BEGIN DATA FOR THE TASK

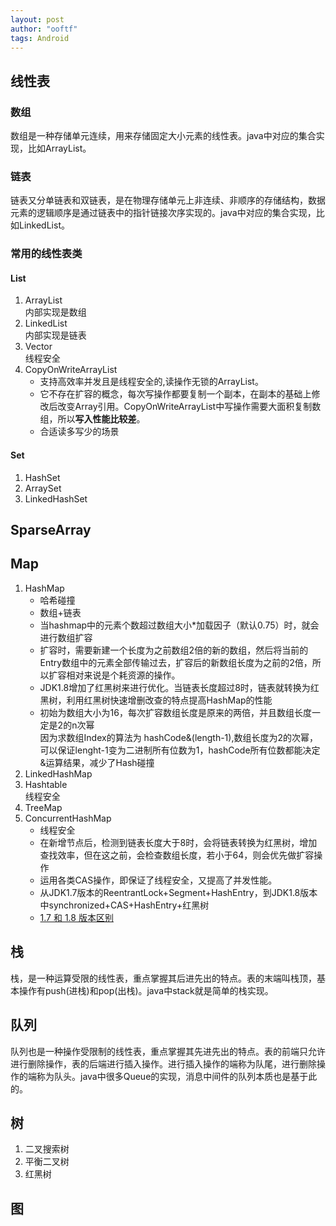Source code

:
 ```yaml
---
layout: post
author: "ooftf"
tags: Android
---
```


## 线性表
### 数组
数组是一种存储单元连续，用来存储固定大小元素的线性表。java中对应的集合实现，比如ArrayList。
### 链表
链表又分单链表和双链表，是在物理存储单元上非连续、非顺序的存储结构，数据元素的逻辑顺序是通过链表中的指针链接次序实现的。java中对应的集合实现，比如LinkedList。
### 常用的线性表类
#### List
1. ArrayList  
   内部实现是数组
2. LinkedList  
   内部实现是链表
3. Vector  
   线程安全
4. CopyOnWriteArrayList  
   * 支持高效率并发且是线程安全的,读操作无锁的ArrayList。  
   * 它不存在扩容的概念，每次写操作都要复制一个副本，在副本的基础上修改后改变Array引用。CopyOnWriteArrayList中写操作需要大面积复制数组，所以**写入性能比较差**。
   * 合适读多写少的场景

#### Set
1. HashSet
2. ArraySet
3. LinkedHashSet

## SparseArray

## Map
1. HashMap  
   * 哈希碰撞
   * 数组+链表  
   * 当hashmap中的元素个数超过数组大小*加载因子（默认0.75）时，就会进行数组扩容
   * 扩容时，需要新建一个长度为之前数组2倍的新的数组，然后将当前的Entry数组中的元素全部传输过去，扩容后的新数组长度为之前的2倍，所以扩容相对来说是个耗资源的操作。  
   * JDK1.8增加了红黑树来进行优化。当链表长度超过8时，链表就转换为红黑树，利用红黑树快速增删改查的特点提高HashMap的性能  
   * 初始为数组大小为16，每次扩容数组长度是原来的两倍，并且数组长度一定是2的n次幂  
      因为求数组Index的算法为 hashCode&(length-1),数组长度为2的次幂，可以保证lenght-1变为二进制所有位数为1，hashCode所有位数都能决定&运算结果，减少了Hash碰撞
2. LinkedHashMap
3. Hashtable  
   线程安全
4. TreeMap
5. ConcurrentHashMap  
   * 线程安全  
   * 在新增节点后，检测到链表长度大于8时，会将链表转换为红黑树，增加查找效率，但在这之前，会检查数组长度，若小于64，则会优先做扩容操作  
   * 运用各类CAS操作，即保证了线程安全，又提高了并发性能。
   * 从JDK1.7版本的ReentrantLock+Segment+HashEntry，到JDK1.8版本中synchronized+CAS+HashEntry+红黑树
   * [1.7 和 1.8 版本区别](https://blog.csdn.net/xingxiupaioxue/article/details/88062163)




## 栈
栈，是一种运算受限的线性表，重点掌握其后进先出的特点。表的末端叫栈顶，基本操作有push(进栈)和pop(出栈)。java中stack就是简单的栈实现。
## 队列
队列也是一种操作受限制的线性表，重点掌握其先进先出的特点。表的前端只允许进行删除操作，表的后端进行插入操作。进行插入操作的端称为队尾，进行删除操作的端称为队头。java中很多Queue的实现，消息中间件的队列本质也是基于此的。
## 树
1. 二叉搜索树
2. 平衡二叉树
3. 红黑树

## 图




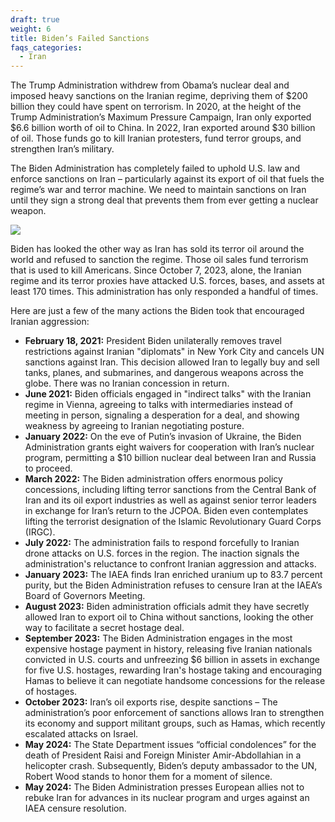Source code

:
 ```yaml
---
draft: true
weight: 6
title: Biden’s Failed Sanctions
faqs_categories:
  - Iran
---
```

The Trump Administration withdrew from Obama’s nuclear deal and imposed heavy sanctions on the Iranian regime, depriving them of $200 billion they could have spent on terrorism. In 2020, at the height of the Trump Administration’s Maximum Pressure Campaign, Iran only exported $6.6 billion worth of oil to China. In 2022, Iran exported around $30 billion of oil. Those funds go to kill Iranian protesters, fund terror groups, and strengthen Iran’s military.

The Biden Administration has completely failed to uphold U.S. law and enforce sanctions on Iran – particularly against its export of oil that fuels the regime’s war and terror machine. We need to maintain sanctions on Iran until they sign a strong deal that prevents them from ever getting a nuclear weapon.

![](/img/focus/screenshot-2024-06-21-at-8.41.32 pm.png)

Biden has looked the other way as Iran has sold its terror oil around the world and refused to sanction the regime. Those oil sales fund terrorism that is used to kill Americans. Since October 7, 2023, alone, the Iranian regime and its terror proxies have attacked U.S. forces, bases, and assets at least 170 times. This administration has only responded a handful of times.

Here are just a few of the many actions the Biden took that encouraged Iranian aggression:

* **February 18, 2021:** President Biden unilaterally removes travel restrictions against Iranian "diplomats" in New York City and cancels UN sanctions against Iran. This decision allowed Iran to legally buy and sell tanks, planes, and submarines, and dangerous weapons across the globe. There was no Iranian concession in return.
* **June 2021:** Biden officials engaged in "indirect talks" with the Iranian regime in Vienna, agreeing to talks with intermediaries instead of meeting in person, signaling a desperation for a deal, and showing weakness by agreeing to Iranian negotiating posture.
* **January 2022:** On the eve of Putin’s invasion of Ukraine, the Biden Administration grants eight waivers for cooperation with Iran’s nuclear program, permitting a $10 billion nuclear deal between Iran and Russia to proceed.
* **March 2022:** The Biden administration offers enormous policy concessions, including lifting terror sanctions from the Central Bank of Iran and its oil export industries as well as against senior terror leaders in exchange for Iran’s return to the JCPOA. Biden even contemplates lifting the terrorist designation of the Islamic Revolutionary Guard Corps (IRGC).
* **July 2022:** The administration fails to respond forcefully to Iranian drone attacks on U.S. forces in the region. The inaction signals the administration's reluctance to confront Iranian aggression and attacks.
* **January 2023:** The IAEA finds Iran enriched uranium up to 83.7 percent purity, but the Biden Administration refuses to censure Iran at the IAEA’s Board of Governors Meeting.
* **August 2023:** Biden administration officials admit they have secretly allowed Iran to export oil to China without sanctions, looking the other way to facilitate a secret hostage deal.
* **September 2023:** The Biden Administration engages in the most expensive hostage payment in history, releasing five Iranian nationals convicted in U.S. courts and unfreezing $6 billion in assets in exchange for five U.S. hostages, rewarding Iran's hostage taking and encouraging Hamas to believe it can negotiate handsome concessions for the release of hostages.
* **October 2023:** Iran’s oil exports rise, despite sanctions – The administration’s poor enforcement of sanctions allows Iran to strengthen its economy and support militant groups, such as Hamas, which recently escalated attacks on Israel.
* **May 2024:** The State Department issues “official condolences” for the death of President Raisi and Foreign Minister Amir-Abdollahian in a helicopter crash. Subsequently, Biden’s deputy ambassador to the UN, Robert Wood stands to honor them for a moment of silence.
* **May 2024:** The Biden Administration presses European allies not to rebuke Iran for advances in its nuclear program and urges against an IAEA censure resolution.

END DATA FOR THE TASK

WHAT TO WORK ON – Report how many lines of the entries above contain "IAEA", and give no other output.

ANSWER SECTION – 2